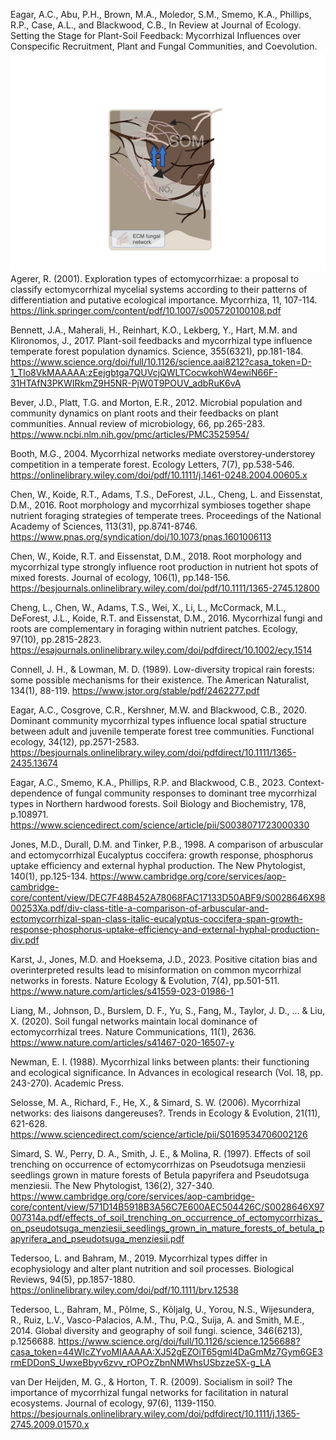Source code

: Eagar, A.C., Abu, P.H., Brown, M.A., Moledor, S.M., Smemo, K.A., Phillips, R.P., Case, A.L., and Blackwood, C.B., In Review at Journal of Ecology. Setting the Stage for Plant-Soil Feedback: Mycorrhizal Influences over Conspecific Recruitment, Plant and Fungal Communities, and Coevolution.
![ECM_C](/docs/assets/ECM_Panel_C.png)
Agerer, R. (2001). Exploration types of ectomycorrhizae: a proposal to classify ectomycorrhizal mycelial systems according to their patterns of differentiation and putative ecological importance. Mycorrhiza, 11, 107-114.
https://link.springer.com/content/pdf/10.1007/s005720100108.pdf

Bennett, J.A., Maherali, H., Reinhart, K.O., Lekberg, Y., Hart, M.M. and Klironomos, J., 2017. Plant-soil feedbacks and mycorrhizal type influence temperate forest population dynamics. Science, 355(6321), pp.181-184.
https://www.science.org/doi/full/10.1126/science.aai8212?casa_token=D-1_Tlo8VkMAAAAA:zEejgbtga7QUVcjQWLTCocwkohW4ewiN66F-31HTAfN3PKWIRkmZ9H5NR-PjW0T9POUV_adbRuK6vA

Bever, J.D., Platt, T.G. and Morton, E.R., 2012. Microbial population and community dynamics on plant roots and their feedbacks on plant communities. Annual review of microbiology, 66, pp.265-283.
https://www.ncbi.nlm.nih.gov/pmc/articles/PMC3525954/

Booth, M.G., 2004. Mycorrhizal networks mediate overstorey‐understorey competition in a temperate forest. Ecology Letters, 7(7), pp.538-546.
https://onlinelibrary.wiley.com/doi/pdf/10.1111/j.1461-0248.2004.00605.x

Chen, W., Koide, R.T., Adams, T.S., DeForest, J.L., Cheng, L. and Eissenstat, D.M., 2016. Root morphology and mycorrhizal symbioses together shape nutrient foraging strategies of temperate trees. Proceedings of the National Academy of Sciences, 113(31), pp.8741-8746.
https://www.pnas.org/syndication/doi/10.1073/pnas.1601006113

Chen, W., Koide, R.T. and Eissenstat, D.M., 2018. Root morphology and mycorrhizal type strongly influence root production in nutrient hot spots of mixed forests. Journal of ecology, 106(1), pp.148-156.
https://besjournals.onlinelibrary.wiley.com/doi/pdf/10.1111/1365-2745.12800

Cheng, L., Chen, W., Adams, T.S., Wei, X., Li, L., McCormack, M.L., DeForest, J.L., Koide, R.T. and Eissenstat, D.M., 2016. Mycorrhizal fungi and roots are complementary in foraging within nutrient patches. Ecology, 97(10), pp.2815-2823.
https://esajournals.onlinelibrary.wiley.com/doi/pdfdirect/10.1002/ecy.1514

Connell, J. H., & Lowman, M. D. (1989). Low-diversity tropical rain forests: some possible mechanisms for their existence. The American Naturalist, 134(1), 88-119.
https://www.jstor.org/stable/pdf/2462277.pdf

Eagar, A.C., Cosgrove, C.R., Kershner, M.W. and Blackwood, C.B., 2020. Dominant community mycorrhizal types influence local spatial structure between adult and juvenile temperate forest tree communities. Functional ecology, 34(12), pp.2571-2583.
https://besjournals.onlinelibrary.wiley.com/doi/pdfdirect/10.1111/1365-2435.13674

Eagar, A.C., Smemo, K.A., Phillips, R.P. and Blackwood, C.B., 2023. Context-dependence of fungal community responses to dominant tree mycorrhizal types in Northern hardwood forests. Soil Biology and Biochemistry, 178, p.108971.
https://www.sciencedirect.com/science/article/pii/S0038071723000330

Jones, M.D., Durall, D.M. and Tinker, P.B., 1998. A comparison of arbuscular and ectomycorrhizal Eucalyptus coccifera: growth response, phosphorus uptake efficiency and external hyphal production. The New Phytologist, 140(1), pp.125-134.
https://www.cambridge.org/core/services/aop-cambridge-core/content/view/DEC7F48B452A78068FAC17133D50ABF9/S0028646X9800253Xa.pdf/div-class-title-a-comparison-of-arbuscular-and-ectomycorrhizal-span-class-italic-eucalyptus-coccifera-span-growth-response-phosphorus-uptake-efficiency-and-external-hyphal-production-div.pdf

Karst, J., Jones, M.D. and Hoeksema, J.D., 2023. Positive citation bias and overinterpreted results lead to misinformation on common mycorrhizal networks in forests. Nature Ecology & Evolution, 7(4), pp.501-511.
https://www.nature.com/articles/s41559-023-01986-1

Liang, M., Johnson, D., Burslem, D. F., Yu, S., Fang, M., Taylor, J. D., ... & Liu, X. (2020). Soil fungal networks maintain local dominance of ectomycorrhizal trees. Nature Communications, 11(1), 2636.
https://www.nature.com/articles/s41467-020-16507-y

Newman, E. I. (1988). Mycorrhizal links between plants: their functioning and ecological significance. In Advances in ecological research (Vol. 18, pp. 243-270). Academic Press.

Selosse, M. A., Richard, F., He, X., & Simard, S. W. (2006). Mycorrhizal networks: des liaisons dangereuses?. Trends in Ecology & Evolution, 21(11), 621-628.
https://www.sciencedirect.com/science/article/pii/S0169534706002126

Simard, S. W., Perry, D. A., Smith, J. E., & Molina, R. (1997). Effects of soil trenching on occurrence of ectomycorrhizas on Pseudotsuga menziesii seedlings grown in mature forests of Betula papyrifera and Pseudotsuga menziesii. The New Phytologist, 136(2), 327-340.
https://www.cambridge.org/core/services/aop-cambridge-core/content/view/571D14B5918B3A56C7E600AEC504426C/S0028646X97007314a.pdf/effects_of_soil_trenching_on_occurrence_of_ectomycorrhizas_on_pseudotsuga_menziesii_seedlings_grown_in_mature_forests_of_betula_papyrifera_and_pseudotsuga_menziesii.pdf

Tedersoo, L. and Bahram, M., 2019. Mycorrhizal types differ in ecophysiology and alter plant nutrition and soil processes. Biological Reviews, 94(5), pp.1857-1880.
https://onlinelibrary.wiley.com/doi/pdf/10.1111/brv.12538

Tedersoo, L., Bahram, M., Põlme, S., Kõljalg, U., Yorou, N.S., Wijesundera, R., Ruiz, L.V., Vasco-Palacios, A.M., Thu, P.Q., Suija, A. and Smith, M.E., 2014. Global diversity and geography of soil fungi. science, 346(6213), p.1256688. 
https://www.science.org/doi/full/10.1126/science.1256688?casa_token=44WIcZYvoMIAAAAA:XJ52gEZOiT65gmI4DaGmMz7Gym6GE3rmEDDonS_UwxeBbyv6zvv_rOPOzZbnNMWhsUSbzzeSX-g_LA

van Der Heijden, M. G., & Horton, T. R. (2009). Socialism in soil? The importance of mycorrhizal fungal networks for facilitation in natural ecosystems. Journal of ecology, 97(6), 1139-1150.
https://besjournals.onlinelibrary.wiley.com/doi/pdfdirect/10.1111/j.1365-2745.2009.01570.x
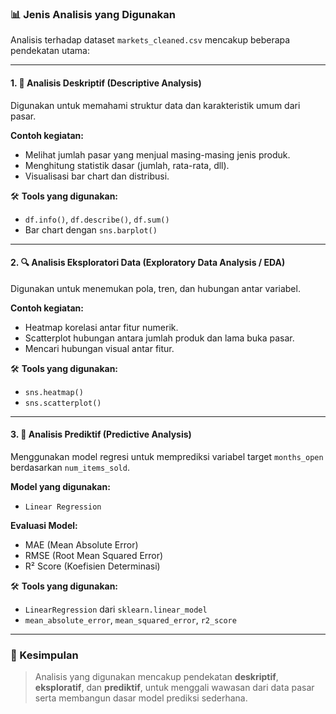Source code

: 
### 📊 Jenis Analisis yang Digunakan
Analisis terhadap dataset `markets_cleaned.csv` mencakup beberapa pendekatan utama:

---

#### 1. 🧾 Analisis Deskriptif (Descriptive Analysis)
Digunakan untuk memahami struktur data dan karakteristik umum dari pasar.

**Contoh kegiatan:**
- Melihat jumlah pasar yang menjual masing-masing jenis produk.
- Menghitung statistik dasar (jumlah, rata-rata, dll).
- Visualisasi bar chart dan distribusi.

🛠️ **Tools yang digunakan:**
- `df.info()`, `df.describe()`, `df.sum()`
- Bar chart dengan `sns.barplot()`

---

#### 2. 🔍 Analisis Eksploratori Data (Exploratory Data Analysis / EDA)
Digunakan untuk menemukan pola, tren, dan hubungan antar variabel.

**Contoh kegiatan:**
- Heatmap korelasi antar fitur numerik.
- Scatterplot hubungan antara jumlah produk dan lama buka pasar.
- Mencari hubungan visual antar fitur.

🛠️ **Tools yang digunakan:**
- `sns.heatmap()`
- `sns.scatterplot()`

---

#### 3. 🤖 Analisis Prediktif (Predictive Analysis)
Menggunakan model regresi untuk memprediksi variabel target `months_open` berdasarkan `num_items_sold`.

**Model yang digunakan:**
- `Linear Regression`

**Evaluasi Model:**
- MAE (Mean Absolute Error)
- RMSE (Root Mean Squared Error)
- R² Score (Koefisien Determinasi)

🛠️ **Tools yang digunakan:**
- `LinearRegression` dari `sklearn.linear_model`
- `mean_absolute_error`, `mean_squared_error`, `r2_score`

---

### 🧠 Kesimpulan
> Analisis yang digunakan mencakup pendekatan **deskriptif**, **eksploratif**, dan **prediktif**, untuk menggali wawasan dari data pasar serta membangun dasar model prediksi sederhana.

__Instructions for the task__: Among the preceding records, how many lines include the word "pendekatan"? Reply with the number only.

__Solution to this problem__: 2